▶ [What to do]:
Sort through the entries below and pull out lines containing the word "TypeScript".

▶ [Source records]:
········
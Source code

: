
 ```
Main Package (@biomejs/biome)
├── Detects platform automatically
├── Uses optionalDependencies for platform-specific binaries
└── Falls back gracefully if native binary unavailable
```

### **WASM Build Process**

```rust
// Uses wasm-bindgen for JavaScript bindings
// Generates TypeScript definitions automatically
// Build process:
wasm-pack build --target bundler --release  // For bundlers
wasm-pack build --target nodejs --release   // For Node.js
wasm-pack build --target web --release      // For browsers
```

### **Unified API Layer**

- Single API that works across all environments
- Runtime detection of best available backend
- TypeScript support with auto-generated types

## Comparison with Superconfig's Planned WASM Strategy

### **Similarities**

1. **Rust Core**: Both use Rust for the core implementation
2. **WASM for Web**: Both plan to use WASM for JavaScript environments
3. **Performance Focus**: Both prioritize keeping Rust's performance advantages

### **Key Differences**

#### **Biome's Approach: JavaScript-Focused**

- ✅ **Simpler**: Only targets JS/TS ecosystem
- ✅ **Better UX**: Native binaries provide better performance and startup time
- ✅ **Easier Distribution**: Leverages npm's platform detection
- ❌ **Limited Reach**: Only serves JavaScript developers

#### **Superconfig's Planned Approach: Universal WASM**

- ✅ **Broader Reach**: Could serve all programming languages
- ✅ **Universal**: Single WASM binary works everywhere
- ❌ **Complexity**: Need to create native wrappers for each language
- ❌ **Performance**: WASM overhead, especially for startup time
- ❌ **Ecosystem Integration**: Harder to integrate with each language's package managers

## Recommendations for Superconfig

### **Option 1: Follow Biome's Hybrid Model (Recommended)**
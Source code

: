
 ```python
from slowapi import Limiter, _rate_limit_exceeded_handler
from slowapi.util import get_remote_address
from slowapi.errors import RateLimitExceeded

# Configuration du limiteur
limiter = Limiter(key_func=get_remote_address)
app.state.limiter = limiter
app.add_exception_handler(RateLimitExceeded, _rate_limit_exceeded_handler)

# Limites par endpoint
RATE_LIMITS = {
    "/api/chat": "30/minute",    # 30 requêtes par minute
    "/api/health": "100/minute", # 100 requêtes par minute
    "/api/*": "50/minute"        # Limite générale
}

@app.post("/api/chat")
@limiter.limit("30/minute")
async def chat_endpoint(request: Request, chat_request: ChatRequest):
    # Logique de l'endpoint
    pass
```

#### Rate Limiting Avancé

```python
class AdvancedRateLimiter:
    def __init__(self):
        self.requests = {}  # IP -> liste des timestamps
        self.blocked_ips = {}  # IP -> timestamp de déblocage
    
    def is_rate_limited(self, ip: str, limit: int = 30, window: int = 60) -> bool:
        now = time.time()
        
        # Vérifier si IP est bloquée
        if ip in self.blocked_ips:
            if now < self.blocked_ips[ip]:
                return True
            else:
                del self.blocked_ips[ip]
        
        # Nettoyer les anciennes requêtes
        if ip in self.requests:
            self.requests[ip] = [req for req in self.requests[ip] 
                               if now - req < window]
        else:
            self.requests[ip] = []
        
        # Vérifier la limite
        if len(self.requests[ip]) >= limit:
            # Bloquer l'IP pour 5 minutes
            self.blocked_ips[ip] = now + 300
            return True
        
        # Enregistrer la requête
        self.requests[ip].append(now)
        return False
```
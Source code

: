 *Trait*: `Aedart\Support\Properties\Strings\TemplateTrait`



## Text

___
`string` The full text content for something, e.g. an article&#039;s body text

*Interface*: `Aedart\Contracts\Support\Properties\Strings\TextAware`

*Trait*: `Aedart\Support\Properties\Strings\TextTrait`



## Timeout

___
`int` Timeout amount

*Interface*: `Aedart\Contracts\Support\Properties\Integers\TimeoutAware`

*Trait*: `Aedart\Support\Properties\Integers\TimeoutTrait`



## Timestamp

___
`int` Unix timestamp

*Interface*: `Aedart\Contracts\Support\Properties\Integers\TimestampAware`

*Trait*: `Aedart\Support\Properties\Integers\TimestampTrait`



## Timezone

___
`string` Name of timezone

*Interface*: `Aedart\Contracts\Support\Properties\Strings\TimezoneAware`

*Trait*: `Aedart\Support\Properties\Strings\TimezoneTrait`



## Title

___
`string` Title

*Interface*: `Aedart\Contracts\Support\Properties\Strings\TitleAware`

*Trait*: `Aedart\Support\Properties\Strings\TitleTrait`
········
▶ [Written answer]:
// Generates TypeScript definitions automatically
- TypeScript support with auto-generated types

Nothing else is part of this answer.